Chemical, Hanover Weigh Farming Out Data Systems
As part of their planned merger, Manufacturers Hanover Corp. and Chemical Banking Corp. are in discussions about handing off a significant piece of their computer operations to an outside company, sources close to the talks said.
Turning to a third-party computer services company could help the combined bank achieve substantial back-office savings.
Executives at the banks said they expect to cut $650 million in annual expenses as part of the merger, with $200 million coming from the elimination of redundant computer systems and support operations.
An "outsourcing" arrangement could also help speed the banks' consolidation into what would be the nation's second-biggest bank, consultants said.
EDS, Systematics Mentioned
Several sources close to the banks described the discussions as preliminary. No data processing company has yet been asked to bid for services. But the banks are known to be talking to EDS Corp. and Systematics Financial Services Inc., two of the biggest providers of outsourcing services.
If consummated, the deal could become the largest such arrangement in banking. Until now, regional banks have been seen as the prime candidates for outsourcing. Money-center banks, though similarly pressured to lower costs, have been reluctant to turn over core banking systems to outsiders for competitive reasons.
First Fidelity Bancorp. in New Jersey entered into the largest outsourcing contract in the industry last year, paying EDS $450 million over 10 years to run its computer systems.
Although it is too early to determine the size of an outsourcing contract for a combined Chemical-Manufacturers Hanover, the merged bank will be more than four times the size of First Fidelity, which has about $29 billion in assets.
A Manufacturers Hanover spokesman declined to comment on the talks or whether a deal is imminent. "It is premature to speculate on a matter like that," he said.
Manny Hanny's Deal
Manufacturers already has a contract with Systematics, under which the Little Rock. Ark., company provides technical help and retail software that the bank is now installing.
The two banks have already outsourced some of their back offices. Manufacturers Hanover uses First Data Resources Inc., a unit of American Express Co., for credit card processing, and Chemical is moving its Visa and MasterCard operations to the Omaha-based firm as well.
Observers said the wave of mergers between big banks may be followed by a wave of outsourcing.
"I see some outsourcing for the mega-institutions in the future," said Lawrence A. Willis, a consultant with First Manhattan Consulting Group in New York. "Because of the major consolidation effort, banks need support in getting there."
By turning to an outside company, a merged bank can speed up the pace of consolidating its resources and computer systems. Mr. Willis estimates that an outside services company can lop six months off a merged bank's conversion to a single set of systems.
Under a typical outsourcing contract, the service company takes over the data processing functions for five to 10 years, hiring many of the bank's former operations employees. However, for a merging company, the contract's time frame could be shorter.
An outsourcing vendor could take over some computer operations and consolidate them, then return them to the bank to run after as little as 18 months.
Banc One Corp., for example, has hired outside companies to ease the data processing side of some of its acquisitions. The Columbus, Ohio, company uses EDS Corp. to run its Texas data processing operations and Systematics to run banking operations in Wisconsin.

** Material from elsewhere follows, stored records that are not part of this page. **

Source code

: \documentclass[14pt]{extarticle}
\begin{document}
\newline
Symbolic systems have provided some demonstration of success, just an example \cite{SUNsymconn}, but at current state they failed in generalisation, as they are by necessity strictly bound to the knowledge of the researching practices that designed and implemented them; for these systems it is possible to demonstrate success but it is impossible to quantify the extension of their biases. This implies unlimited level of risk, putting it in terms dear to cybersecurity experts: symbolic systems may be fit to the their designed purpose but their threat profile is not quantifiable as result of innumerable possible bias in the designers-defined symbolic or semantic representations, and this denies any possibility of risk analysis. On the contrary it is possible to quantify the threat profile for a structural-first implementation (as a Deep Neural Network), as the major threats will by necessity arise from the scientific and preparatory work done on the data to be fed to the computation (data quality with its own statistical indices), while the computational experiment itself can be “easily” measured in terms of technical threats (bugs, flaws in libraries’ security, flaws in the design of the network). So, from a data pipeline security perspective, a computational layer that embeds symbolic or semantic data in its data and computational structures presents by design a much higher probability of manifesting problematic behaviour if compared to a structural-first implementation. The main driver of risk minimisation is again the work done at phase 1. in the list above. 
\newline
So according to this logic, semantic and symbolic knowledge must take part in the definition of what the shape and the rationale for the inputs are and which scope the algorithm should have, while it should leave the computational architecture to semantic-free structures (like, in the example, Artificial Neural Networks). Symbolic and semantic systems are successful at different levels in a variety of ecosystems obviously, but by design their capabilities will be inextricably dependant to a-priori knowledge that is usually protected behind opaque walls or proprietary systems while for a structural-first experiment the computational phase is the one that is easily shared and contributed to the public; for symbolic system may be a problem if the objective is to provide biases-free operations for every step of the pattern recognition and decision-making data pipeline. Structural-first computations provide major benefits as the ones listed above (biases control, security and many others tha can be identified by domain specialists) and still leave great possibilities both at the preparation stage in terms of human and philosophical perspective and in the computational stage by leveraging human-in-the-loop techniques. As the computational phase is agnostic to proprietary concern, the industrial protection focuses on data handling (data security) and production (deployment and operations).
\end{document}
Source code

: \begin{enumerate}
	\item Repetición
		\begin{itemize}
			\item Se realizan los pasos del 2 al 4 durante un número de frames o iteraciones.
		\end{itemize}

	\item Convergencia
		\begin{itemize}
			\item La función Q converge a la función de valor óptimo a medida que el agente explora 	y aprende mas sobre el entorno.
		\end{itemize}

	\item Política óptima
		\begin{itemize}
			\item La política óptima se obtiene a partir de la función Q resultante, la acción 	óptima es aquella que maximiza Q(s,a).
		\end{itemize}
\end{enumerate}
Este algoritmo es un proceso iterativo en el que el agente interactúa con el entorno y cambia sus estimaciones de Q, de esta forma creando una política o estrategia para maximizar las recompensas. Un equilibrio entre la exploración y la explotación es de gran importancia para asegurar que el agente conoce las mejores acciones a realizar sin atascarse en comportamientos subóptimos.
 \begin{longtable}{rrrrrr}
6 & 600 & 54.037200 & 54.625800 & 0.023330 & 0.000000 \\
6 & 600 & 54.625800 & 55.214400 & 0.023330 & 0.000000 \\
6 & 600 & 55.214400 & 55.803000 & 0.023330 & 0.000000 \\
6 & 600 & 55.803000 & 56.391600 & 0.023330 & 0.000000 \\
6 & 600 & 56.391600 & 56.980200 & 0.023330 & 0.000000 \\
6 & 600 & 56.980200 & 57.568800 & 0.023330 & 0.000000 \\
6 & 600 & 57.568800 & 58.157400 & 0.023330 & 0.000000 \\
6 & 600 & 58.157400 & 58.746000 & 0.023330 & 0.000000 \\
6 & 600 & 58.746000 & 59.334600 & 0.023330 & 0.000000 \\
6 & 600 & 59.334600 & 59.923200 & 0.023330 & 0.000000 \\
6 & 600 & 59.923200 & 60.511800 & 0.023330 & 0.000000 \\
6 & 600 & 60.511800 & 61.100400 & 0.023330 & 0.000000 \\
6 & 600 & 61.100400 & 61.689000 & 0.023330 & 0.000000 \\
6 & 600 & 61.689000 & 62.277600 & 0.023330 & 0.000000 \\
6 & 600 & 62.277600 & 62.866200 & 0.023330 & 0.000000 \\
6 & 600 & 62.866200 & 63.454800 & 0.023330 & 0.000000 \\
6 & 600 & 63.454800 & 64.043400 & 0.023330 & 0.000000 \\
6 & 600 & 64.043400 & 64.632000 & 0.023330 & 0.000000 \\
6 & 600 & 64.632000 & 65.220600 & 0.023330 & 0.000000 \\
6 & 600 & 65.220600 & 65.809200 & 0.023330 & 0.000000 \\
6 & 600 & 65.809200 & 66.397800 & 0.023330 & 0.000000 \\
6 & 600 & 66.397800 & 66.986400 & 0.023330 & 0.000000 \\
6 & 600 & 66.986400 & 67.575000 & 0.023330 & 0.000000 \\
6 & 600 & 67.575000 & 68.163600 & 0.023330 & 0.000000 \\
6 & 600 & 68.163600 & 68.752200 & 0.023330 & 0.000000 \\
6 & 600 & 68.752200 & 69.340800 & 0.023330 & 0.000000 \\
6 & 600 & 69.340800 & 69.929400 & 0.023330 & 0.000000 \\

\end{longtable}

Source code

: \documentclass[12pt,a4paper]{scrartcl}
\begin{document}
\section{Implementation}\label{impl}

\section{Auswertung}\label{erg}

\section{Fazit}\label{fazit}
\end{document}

Observers say the most likely candidates for outsourcing at the new Chemical will be the bank's data centers, two of which are next door neighbors in lower Manhattan. The bank could also outsource the implementation of retail systems like branch automation or automated teller machine processing.
Manufacturers Hanover's current contract with Systematics includes technical assistance to convert the bank's retail systems to new software from the technology company.
Chemical Bank, on the other hand, has a mix of homegrown and purchased software for retail banking. The bank has an extensive branch automation project under way for several years, based on a computer system it developed with Digital Equipment Corp.
The new Chemical may also seek other avenues to cut its processing and back-office costs. Before the merger was announced, Chemical and Manufacturers had held discussions with other New York banks about forming a consortium to process checks. Bankers say the discussions on this subject continue among New York banks.
Before the two banks can reach a decision on whether to outsource any part of their operations, the two banks must first analyze their data processing resources and determine a timetable for consolidation, observers said.
After the two banks figure out how much they can save by consolidating systems themselves, they can then compare bids from outsourcing vendors.
"I wouldn't preclude something happening in the future with this merger," said Mr. Willis. "There are so many integration issues to be dealt with first."